→ **YOUR INSTRUCTIONS**: Could you set down every entry exactly as it stands, without the images?

→ **DATA FOR THIS EXERCISE**:
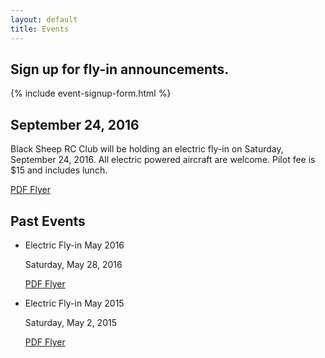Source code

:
 ```yaml
---
layout: default
title: Events
---
```

## Sign up for fly-in announcements.

{% include event-signup-form.html %}

## September 24, 2016

Black Sheep RC Club will be holding an electric fly-in on Saturday, September
24, 2016. All electric powered aircraft are welcome. Pilot fee is $15 and
includes lunch.

[PDF Flyer](/events/bsrcc-electric-fly-in-2016-08.pdf)

## Past Events

- Electric Fly-in May 2016

    Saturday, May 28, 2016

    [PDF Flyer](/events/bsrcc-electric-fly-in-2016.pdf)

- Electric Fly-in May 2015

    Saturday, May 2, 2015

    [PDF Flyer](/events/bsrcc-electric-fly-in-2015.pdf)
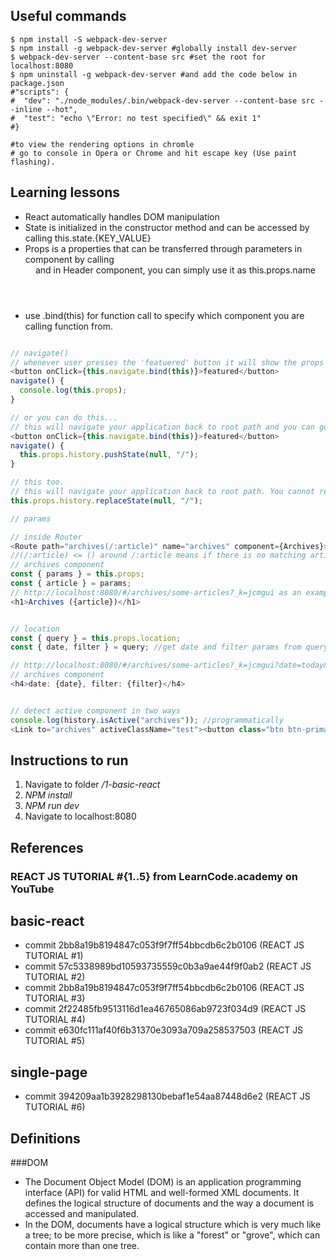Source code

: ## Useful commands

```
$ npm install -S webpack-dev-server
$ npm install -g webpack-dev-server #globally install dev-server
$ webpack-dev-server --content-base src #set the root for localhost:8080
$ npm uninstall -g webpack-dev-server #and add the code below in package.json
#"scripts": {
#  "dev": "./node_modules/.bin/webpack-dev-server --content-base src --inline --hot",
#  "test": "echo \"Error: no test specified\" && exit 1"
#}

#to view the rendering options in chromle
# go to console in Opera or Chrome and hit escape key (Use paint flashing).

```

## Learning lessons


* React automatically handles DOM manipulation
* State is initialized in the constructor method and can be accessed by calling this.state.{KEY_VALUE}
* Props is a properties that can be transferred through parameters in component by calling <Header name={VALUE}/> and in Header component, you can simply use it as this.props.name
* use .bind(this) for function call to specify which component you are calling function from.
```js

// navigate()
// whenever user presses the 'featuered' button it will show the props on console
<button onClick={this.navigate.bind(this)}>featured</button>
navigate() {
  console.log(this.props);
}

// or you can do this...
// this will navigate your application back to root path and you can go back to your previous state when used browser back button
<button onClick={this.navigate.bind(this)}>featured</button>
navigate() {
  this.props.history.pushState(null, "/");
}

// this too.
// this will navigate your application back to root path. You cannot reverse your action though because you replaced the state.
this.props.history.replaceState(null, "/");

// params

// inside Router
<Route path="archives(/:article)" name="archives" component={Archives}></Route>
//(/:article) <= () around /:article means if there is no matching article, it will render all archives
// archives component
const { params } = this.props;
const { article } = params;
// http://localhost:8080/#/archives/some-articles?_k=jcmgui as an example url
<h1>Archives ({article})</h1>


// location
const { query } = this.props.location;
const { date, filter } = query; //get date and filter params from query param.

// http://localhost:8080/#/archives/some-articles?_k=jcmgui?date=today&filter=none, ?date=today&filter=none is the location param.
// archives component
<h4>date: {date}, filter: {filter}</h4>


// detect active component in two ways
console.log(history.isActive("archives")); //programmatically
<Link to="archives" activeClassName="test"><button class="btn btn-primary">archives</button></Link> // systematically using activeClassName
```

## Instructions to run
1. Navigate to folder */1-basic-react*
2. *NPM install*
3. *NPM run dev*
4. Navigate to localhost:8080

## References
### REACT JS TUTORIAL #{1..5} from LearnCode.academy on YouTube



## basic-react
* commit 2bb8a19b8194847c053f9f7ff54bbcdb6c2b0106 (REACT JS TUTORIAL #1)
* commit 57c5338989bd10593735559c0b3a9ae44f9f0ab2 (REACT JS TUTORIAL #2)
* commit 2bb8a19b8194847c053f9f7ff54bbcdb6c2b0106 (REACT JS TUTORIAL #3)
* commit 2f22485fb9513116d1ea46765086ab9723f034d9 (REACT JS TUTORIAL #4)
* commit e630fc111af40f6b31370e3093a709a258537503 (REACT JS TUTORIAL #5)

## single-page
* commit 394209aa1b3928298130bebaf1e54aa87448d6e2 (REACT JS TUTORIAL #6)

## Definitions

###DOM
- The Document Object Model (DOM) is an application programming interface (API) for valid HTML and well-formed XML documents. It defines the logical structure of documents and the way a document is accessed and manipulated.
- In the DOM, documents have a logical structure which is very much like a tree; to be more precise, which is like a "forest" or "grove", which can contain more than one tree.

→ **RESULT**:
Source code

:
 ```yaml
---
layout: default
title: Events
---
```

## Sign up for fly-in announcements.

{% include event-signup-form.html %}

## September 24, 2016

Black Sheep RC Club will be holding an electric fly-in on Saturday, September
24, 2016. All electric powered aircraft are welcome. Pilot fee is $15 and
includes lunch.

[PDF Flyer](/events/bsrcc-electric-fly-in-2016-08.pdf)

## Past Events

- Electric Fly-in May 2016

    Saturday, May 28, 2016

    [PDF Flyer](/events/bsrcc-electric-fly-in-2016.pdf)

- Electric Fly-in May 2015

    Saturday, May 2, 2015

    [PDF Flyer](/events/bsrcc-electric-fly-in-2015.pdf)
Source code

: ## Useful commands

```
$ npm install -S webpack-dev-server
$ npm install -g webpack-dev-server #globally install dev-server
$ webpack-dev-server --content-base src #set the root for localhost:8080
$ npm uninstall -g webpack-dev-server #and add the code below in package.json
#"scripts": {
#  "dev": "./node_modules/.bin/webpack-dev-server --content-base src --inline --hot",
#  "test": "echo \"Error: no test specified\" && exit 1"
#}

#to view the rendering options in chromle
# go to console in Opera or Chrome and hit escape key (Use paint flashing).

```

## Learning lessons


* React automatically handles DOM manipulation
* State is initialized in the constructor method and can be accessed by calling this.state.{KEY_VALUE}
* Props is a properties that can be transferred through parameters in component by calling <Header name={VALUE}/> and in Header component, you can simply use it as this.props.name
* use .bind(this) for function call to specify which component you are calling function from.
```js

// navigate()
// whenever user presses the 'featuered' button it will show the props on console
<button onClick={this.navigate.bind(this)}>featured</button>
navigate() {
  console.log(this.props);
}

// or you can do this...
// this will navigate your application back to root path and you can go back to your previous state when used browser back button
<button onClick={this.navigate.bind(this)}>featured</button>
navigate() {
  this.props.history.pushState(null, "/");
}

// this too.
// this will navigate your application back to root path. You cannot reverse your action though because you replaced the state.
this.props.history.replaceState(null, "/");

// params

// inside Router
<Route path="archives(/:article)" name="archives" component={Archives}></Route>
//(/:article) <= () around /:article means if there is no matching article, it will render all archives
// archives component
const { params } = this.props;
const { article } = params;
// http://localhost:8080/#/archives/some-articles?_k=jcmgui as an example url
<h1>Archives ({article})</h1>


// location
const { query } = this.props.location;
const { date, filter } = query; //get date and filter params from query param.

// http://localhost:8080/#/archives/some-articles?_k=jcmgui?date=today&filter=none, ?date=today&filter=none is the location param.
// archives component
<h4>date: {date}, filter: {filter}</h4>


// detect active component in two ways
console.log(history.isActive("archives")); //programmatically
<Link to="archives" activeClassName="test"><button class="btn btn-primary">archives</button></Link> // systematically using activeClassName
```

## Instructions to run
1. Navigate to folder */1-basic-react*
2. *NPM install*
3. *NPM run dev*
4. Navigate to localhost:8080

## References
### REACT JS TUTORIAL #{1..5} from LearnCode.academy on YouTube



## basic-react
* commit 2bb8a19b8194847c053f9f7ff54bbcdb6c2b0106 (REACT JS TUTORIAL #1)
* commit 57c5338989bd10593735559c0b3a9ae44f9f0ab2 (REACT JS TUTORIAL #2)
* commit 2bb8a19b8194847c053f9f7ff54bbcdb6c2b0106 (REACT JS TUTORIAL #3)
* commit 2f22485fb9513116d1ea46765086ab9723f034d9 (REACT JS TUTORIAL #4)
* commit e630fc111af40f6b31370e3093a709a258537503 (REACT JS TUTORIAL #5)

## single-page
* commit 394209aa1b3928298130bebaf1e54aa87448d6e2 (REACT JS TUTORIAL #6)

## Definitions

###DOM
- The Document Object Model (DOM) is an application programming interface (API) for valid HTML and well-formed XML documents. It defines the logical structure of documents and the way a document is accessed and manipulated.
- In the DOM, documents have a logical structure which is very much like a tree; to be more precise, which is like a "forest" or "grove", which can contain more than one tree.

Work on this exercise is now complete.